→ WHAT YOU WILL DO: Every line of the data must be retyped exactly as it stands.

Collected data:
=-=-=-=-=

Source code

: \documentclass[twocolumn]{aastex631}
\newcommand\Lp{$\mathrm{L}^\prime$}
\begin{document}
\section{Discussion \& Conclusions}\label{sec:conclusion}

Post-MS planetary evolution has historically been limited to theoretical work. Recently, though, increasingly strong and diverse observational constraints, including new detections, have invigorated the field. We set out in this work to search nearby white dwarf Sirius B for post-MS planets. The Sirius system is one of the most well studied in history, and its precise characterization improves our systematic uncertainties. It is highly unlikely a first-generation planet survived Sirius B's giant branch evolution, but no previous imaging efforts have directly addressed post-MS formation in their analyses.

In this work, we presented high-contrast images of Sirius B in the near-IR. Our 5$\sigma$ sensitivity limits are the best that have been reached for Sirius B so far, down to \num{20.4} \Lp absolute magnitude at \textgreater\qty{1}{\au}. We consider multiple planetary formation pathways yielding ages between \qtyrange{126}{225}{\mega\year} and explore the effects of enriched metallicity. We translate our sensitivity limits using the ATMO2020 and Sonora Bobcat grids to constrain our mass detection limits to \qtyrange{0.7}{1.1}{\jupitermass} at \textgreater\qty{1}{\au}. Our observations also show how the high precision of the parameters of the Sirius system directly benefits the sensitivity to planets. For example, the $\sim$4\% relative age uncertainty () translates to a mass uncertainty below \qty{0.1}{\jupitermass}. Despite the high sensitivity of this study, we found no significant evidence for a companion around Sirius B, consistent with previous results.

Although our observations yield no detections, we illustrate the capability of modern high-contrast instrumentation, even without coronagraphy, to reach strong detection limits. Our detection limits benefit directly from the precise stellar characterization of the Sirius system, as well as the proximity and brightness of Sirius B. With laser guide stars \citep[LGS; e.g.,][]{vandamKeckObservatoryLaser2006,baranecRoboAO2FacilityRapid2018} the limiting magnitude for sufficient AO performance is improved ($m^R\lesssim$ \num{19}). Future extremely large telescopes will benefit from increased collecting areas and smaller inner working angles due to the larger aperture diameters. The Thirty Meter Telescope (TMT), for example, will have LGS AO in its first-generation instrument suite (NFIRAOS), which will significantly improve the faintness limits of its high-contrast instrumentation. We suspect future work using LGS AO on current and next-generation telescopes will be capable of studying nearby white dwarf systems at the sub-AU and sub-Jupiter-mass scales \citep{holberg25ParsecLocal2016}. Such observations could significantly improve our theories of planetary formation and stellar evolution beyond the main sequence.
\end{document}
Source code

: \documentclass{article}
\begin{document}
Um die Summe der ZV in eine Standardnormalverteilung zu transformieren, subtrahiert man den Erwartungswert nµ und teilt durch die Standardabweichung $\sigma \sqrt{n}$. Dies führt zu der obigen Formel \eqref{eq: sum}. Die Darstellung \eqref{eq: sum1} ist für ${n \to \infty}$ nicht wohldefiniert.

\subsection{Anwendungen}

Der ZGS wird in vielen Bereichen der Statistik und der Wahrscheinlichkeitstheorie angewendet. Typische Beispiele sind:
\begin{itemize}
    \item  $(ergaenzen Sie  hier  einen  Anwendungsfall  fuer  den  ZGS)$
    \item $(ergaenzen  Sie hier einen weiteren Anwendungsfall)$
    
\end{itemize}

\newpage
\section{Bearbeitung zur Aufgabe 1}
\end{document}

=-=-=-=-=

→ RESULT BELOW:
Source code

: \documentclass[twocolumn]{aastex631}
\newcommand\Lp{$\mathrm{L}^\prime$}
\begin{document}
\section{Discussion \& Conclusions}\label{sec:conclusion}

Post-MS planetary evolution has historically been limited to theoretical work. Recently, though, increasingly strong and diverse observational constraints, including new detections, have invigorated the field. We set out in this work to search nearby white dwarf Sirius B for post-MS planets. The Sirius system is one of the most well studied in history, and its precise characterization improves our systematic uncertainties. It is highly unlikely a first-generation planet survived Sirius B's giant branch evolution, but no previous imaging efforts have directly addressed post-MS formation in their analyses.

In this work, we presented high-contrast images of Sirius B in the near-IR. Our 5$\sigma$ sensitivity limits are the best that have been reached for Sirius B so far, down to \num{20.4} \Lp absolute magnitude at \textgreater\qty{1}{\au}. We consider multiple planetary formation pathways yielding ages between \qtyrange{126}{225}{\mega\year} and explore the effects of enriched metallicity. We translate our sensitivity limits using the ATMO2020 and Sonora Bobcat grids to constrain our mass detection limits to \qtyrange{0.7}{1.1}{\jupitermass} at \textgreater\qty{1}{\au}. Our observations also show how the high precision of the parameters of the Sirius system directly benefits the sensitivity to planets. For example, the $\sim$4\% relative age uncertainty () translates to a mass uncertainty below \qty{0.1}{\jupitermass}. Despite the high sensitivity of this study, we found no significant evidence for a companion around Sirius B, consistent with previous results.

Although our observations yield no detections, we illustrate the capability of modern high-contrast instrumentation, even without coronagraphy, to reach strong detection limits. Our detection limits benefit directly from the precise stellar characterization of the Sirius system, as well as the proximity and brightness of Sirius B. With laser guide stars \citep[LGS; e.g.,][]{vandamKeckObservatoryLaser2006,baranecRoboAO2FacilityRapid2018} the limiting magnitude for sufficient AO performance is improved ($m^R\lesssim$ \num{19}). Future extremely large telescopes will benefit from increased collecting areas and smaller inner working angles due to the larger aperture diameters. The Thirty Meter Telescope (TMT), for example, will have LGS AO in its first-generation instrument suite (NFIRAOS), which will significantly improve the faintness limits of its high-contrast instrumentation. We suspect future work using LGS AO on current and next-generation telescopes will be capable of studying nearby white dwarf systems at the sub-AU and sub-Jupiter-mass scales \citep{holberg25ParsecLocal2016}. Such observations could significantly improve our theories of planetary formation and stellar evolution beyond the main sequence.
\end{document}
Source code

: \documentclass{article}
\begin{document}
Um die Summe der ZV in eine Standardnormalverteilung zu transformieren, subtrahiert man den Erwartungswert nµ und teilt durch die Standardabweichung $\sigma \sqrt{n}$. Dies führt zu der obigen Formel \eqref{eq: sum}. Die Darstellung \eqref{eq: sum1} ist für ${n \to \infty}$ nicht wohldefiniert.

\subsection{Anwendungen}

Der ZGS wird in vielen Bereichen der Statistik und der Wahrscheinlichkeitstheorie angewendet. Typische Beispiele sind:
\begin{itemize}
    \item  $(ergaenzen Sie  hier  einen  Anwendungsfall  fuer  den  ZGS)$
    \item $(ergaenzen  Sie hier einen weiteren Anwendungsfall)$
    
\end{itemize}

\newpage
\section{Bearbeitung zur Aufgabe 1}
\end{document}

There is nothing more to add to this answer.